··· Source material

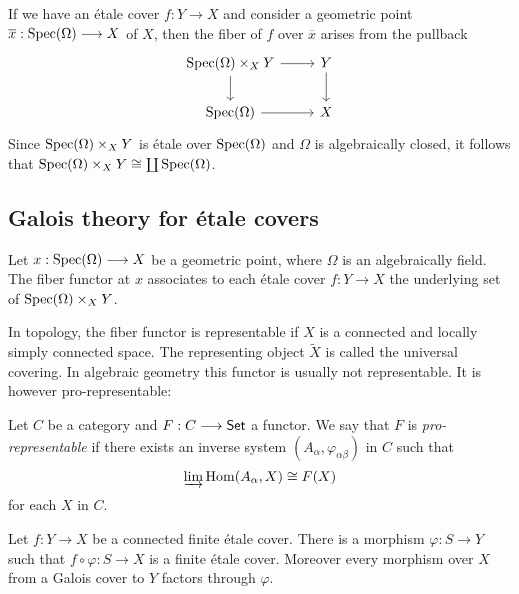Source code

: \begin{remark}
  If we have an \'etale cover $f: Y \to X$ and consider a geometric point $\overline{x} : \operatorname{Spec}(\Omega) \longrightarrow X$ of $X$, then the fiber of $f$ over $\overline{x}$ arises from the pullback
    \[\begin{tikzcd}
    	{\Spec(\Omega)\times_X Y} & Y \\
    	{\Spec(\Omega)} & X
    	\arrow[from=1-1, to=2-1]
    	\arrow[from=1-1, to=1-2]
    	\arrow[from=1-2, to=2-2]
    	\arrow[from=2-1, to=2-2]
    \end{tikzcd}\]
  Since $\operatorname{Spec}(\Omega)\times_X Y$ is \'etale over $\operatorname{Spec}(\Omega)$ and $\Omega$ is algebraically closed, it follows that $\operatorname{Spec}(\Omega)\times_X Y \cong \coprod \operatorname{Spec}(\Omega)$.
\end{remark}

\subsection{Galois theory for \'etale covers}
\begin{definition}
  Let $x: \operatorname{Spec}(\Omega) \longrightarrow X$ be a geometric point, where $\Omega$ is an algebraically field. The fiber functor at $x$ associates to each \'etale cover $f: Y \to X$ the underlying set of $\operatorname{Spec}(\Omega) \times_X Y$.
\end{definition}

\begin{remark}
  In topology, the fiber functor is representable if $X$ is a connected and locally simply connected space. The representing object $\tilde{X}$ is called the universal covering. In algebraic geometry this functor is usually not representable. It is however pro-representable:
\end{remark}

\begin{definition}
  Let $C$ be a category and $F: C \longrightarrow \mathsf{Set}$ a functor. We say that $F$ is \textit{pro-representable} if there exists an \Gls{inverse system} $(A_\alpha,\varphi_{\alpha \beta})$ in $C$ such that 
  \[
    \varinjlim \operatorname{Hom}(A_\alpha, X) \cong F(X)
    \]
  for each $X$ in $C$.
\end{definition}
\begin{lemma}
  Let $f: Y \to X$ be a connected finite \'etale cover. There is a morphism $\varphi: S \to Y$ such that $f \circ \varphi: S \to X$ is a finite \'etale cover. Moreover every morphism over $X$ from a Galois cover to $Y$ factors through $\varphi$.
\end{lemma}

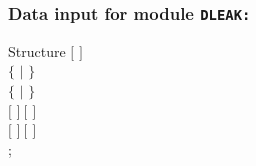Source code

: \vskip 0.2cm

\subsubsection{Data input for module {\tt DLEAK:}}\label{sect:dleak_data}

\begin{DataStructure}{Structure }
$[$   $]$ \\
 $\{$  $|$  $\}$ \\
 $\{$  $|$  $\}$ \\
$[$   $]~[$   $]$\\
$[$   $]~[$   $]$\\
;
\end{DataStructure}

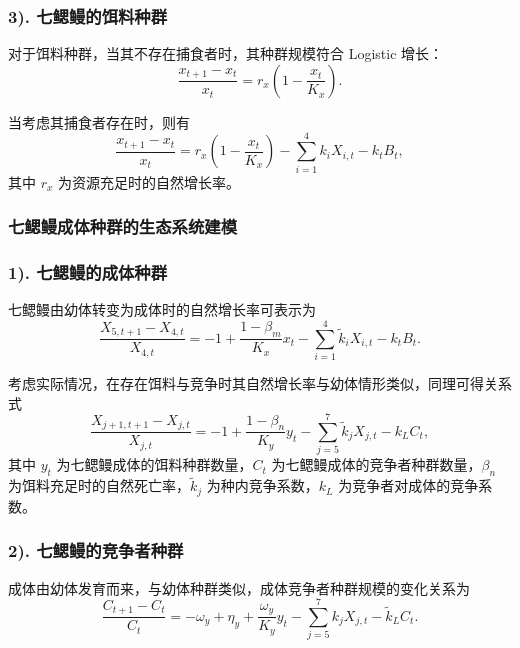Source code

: \documentclass[11pt,a4paper]{ctexart}
\begin{document}
\subsubsection*{3). 七鳃鳗的饵料种群}

对于饵料种群，当其不存在捕食者时，其种群规模符合 Logistic 增长：
\begin{equation}
\frac{x_{t+1}-x_t}{x_t}=r_x\left(1-\frac{x_t}{K_x}\right).
\end{equation}

当考虑其捕食者存在时，则有
\begin{equation}
\frac{x_{t+1}-x_t}{x_t}=r_x\left(1-\frac{x_t}{K_x}\right)-\sum_{i=1}^{4}k_iX_{i,t}-k_tB_t,
\end{equation}
其中 $r_x$ 为资源充足时的自然增长率。

\subsubsection{七鳃鳗成体种群的生态系统建模}

\subsubsection*{1). 七鳃鳗的成体种群}

七鳃鳗由幼体转变为成体时的自然增长率可表示为
\begin{equation}
\frac{X_{5,t+1}-X_{4,t}}{X_{4,t}}=-1+\frac{1-\beta_m}{K_x}x_t-\sum_{i=1}^{4}\tilde{k}_iX_{i,t}-k_tB_t.
\end{equation}

考虑实际情况，在存在饵料与竞争时其自然增长率与幼体情形类似，同理可得关系式
\begin{equation}
\frac{X_{j+1,t+1}-X_{j,t}}{X_{j,t}}=-1+\frac{1-\beta_n}{K_y}y_t-\sum_{j=5}^{7}\tilde{k}_jX_{j,t}-k_LC_t,
\end{equation}
其中 $y_t$ 为七鳃鳗成体的饵料种群数量，$C_t$ 为七鳃鳗成体的竞争者种群数量，$\beta_n$ 为饵料充足时的自然死亡率，$\tilde{k}_j$ 为种内竞争系数，$k_L$ 为竞争者对成体的竞争系数。

\subsubsection*{2). 七鳃鳗的竞争者种群}

成体由幼体发育而来，与幼体种群类似，成体竞争者种群规模的变化关系为
\begin{equation}
\frac{C_{t+1}-C_t}{C_t}=-\omega_y+\eta_y+\frac{\omega_y}{K_y}y_t-\sum_{j=5}^{7}k_jX_{j,t}-\tilde{k}_LC_t.
\end{equation}
\end{document}
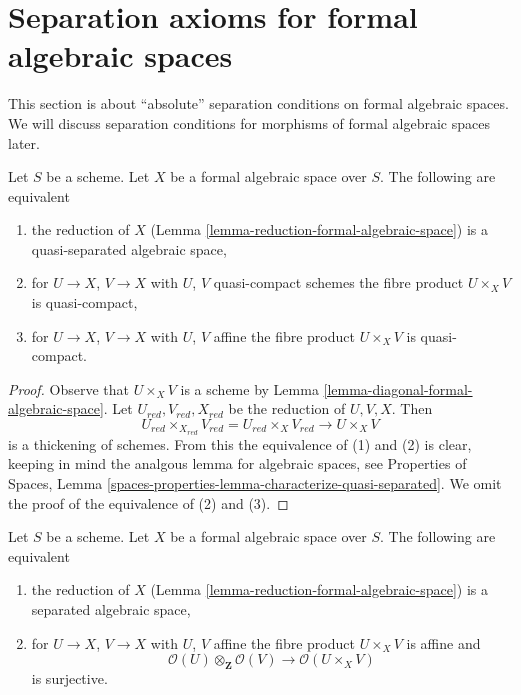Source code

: \section{Separation axioms for formal algebraic spaces}
\label{section-separation}

\noindent
This section is about ``absolute'' separation conditions on formal algebraic
spaces. We will discuss separation conditions for morphisms of formal
algebraic spaces later.

\begin{lemma}
\label{lemma-characterize-quasi-separated}
Let $S$ be a scheme. Let $X$ be a formal algebraic space over $S$.
The following are equivalent
\begin{enumerate}
\item the reduction of $X$
(Lemma \ref{lemma-reduction-formal-algebraic-space}) is a
quasi-separated algebraic space,
\item for $U \to X$, $V \to X$ with $U$, $V$ quasi-compact schemes
the fibre product $U \times_X V$ is quasi-compact,
\item for $U \to X$, $V \to X$ with $U$, $V$ affine
the fibre product $U \times_X V$ is quasi-compact.
\end{enumerate}
\end{lemma}

\begin{proof}
Observe that $U \times_X V$ is a scheme by
Lemma \ref{lemma-diagonal-formal-algebraic-space}.
Let $U_{red}, V_{red}, X_{red}$ be the reduction of $U, V, X$.
Then
$$
U_{red} \times_{X_{red}} V_{red} = U_{red} \times_X V_{red} \to U \times_X V
$$
is a thickening of schemes. From this the equivalence of (1) and (2)
is clear, keeping in mind the analgous lemma for algebraic spaces, see
Properties of Spaces, Lemma
\ref{spaces-properties-lemma-characterize-quasi-separated}.
We omit the proof of the equivalence of (2) and (3).
\end{proof}

\begin{lemma}
\label{lemma-characterize-separated}
Let $S$ be a scheme. Let $X$ be a formal algebraic space over $S$.
The following are equivalent
\begin{enumerate}
\item the reduction of $X$
(Lemma \ref{lemma-reduction-formal-algebraic-space}) is a separated
algebraic space,
\item for $U \to X$, $V \to X$ with $U$, $V$ affine
the fibre product $U \times_X V$ is affine and
$$
\mathcal{O}(U) \otimes_\mathbf{Z} \mathcal{O}(V)
\longrightarrow
\mathcal{O}(U \times_X V)
$$
is surjective.
\end{enumerate}
\end{lemma}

······

Your instructions:
Based on the material above, how many lines contain the string "left"? State the number alone.

Written response:
2